Nulla di eccessivamente fastidioso comunque, anzi, il perché molte rovine siano uguali in tutto il mondo è spiegato dalla storia, così come sono spiegati i passaggi narrativi e le tradizioni locali, lasciando poco al caso e aiutando il giocatore ad immergersi in un modo molto distante dal nostro, ma con un punto di partenza a noi comune. Da notare che il mondo aperto di Biomutant non segue la ormai apparentemente collaudata e condivisa visione mappone aperto a 360° gradi, riempito poi di eventi e punti di interesse.

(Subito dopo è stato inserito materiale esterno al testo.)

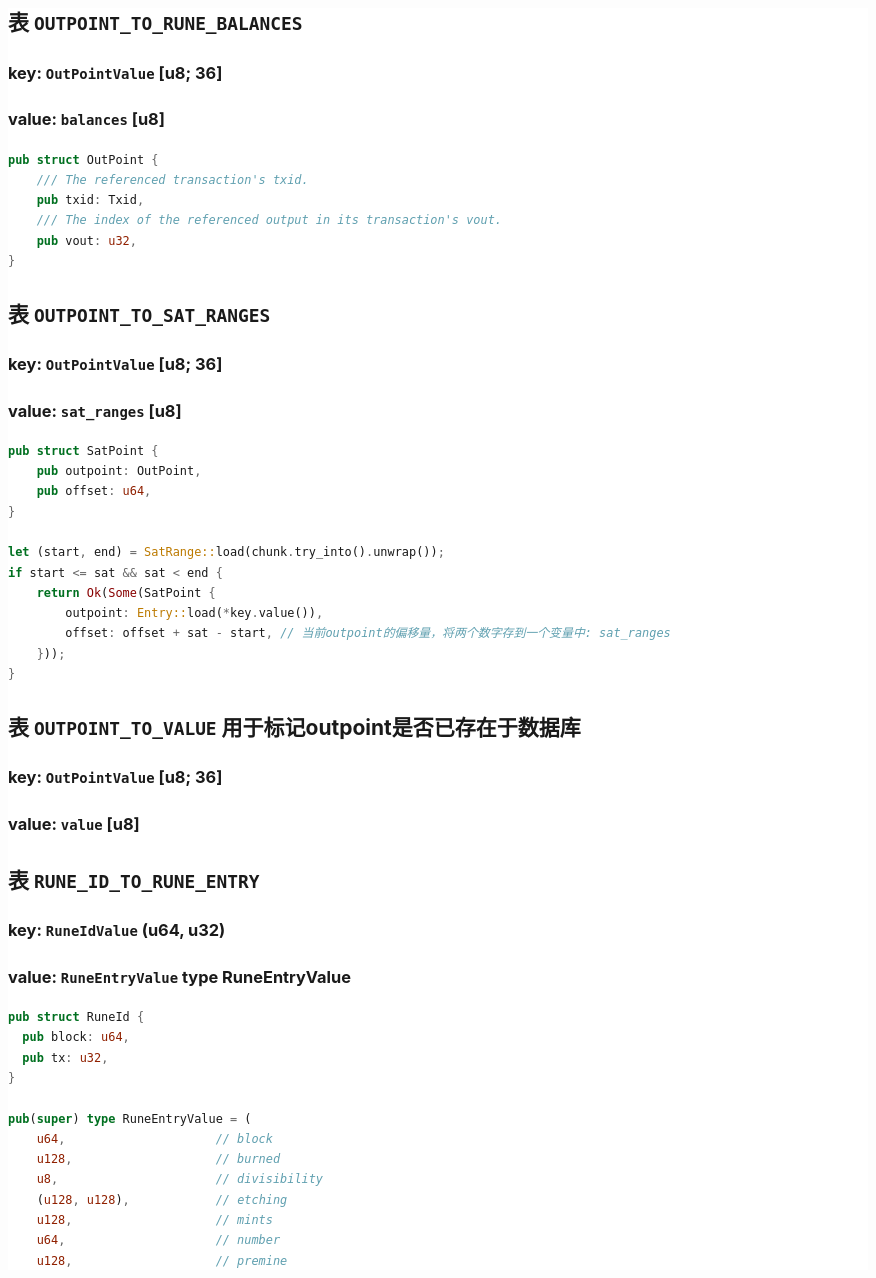 ## 表 `OUTPOINT_TO_RUNE_BALANCES`
### key: `OutPointValue` [u8; 36]
### value: `balances` [u8]

```rust
pub struct OutPoint {
    /// The referenced transaction's txid.
    pub txid: Txid,
    /// The index of the referenced output in its transaction's vout.
    pub vout: u32,
}
```

## 表 `OUTPOINT_TO_SAT_RANGES`
### key: `OutPointValue` [u8; 36]
### value: `sat_ranges` [u8]

```rust
pub struct SatPoint {
    pub outpoint: OutPoint,
    pub offset: u64,
}

let (start, end) = SatRange::load(chunk.try_into().unwrap());
if start <= sat && sat < end {
    return Ok(Some(SatPoint {
        outpoint: Entry::load(*key.value()),
        offset: offset + sat - start, // 当前outpoint的偏移量，将两个数字存到一个变量中: sat_ranges
    }));
}
```

## 表 `OUTPOINT_TO_VALUE` 用于标记outpoint是否已存在于数据库
### key: `OutPointValue` [u8; 36]
### value: `value` [u8]

```rust

```

## 表 `RUNE_ID_TO_RUNE_ENTRY`
### key: `RuneIdValue` (u64, u32)
### value: `RuneEntryValue` type RuneEntryValue

```rust
pub struct RuneId {
  pub block: u64,
  pub tx: u32,
}

pub(super) type RuneEntryValue = (
    u64,                     // block
    u128,                    // burned
    u8,                      // divisibility
    (u128, u128),            // etching
    u128,                    // mints
    u64,                     // number
    u128,                    // premine
```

Biomutant si pone piuttosto come una serie di macro-aree sapientemente collegate tra loro, caratterizzate da uno stile che muta gradualmente mentre si avanza verso la successiva. Tale impostazione limita il concetto di open world inteso come “vado dove voglio” in favore di una esplorazione più “guidata” ma proprio per questo più ricca. L’impressione è che il mondo di Biomutant non è una enorme mappa disseminata di eventi e punti di interesse, bensì un insieme coerente di livelli, concettualmente più vicina al continente di Dragon Quest VIII o ad un mondo di Kingom Hearts III che non ad un, per dire, Assassin’s Creed Valhalla. Ad assistere il giocatore per tutta la sua avventura del mondo di gioco sarà l'onnisciente e onnipresente voce narrante, una calda voce maschile che tradurrà gli incomprensibili versi dei personaggi e commenterà buona parte delle azioni del giocatore.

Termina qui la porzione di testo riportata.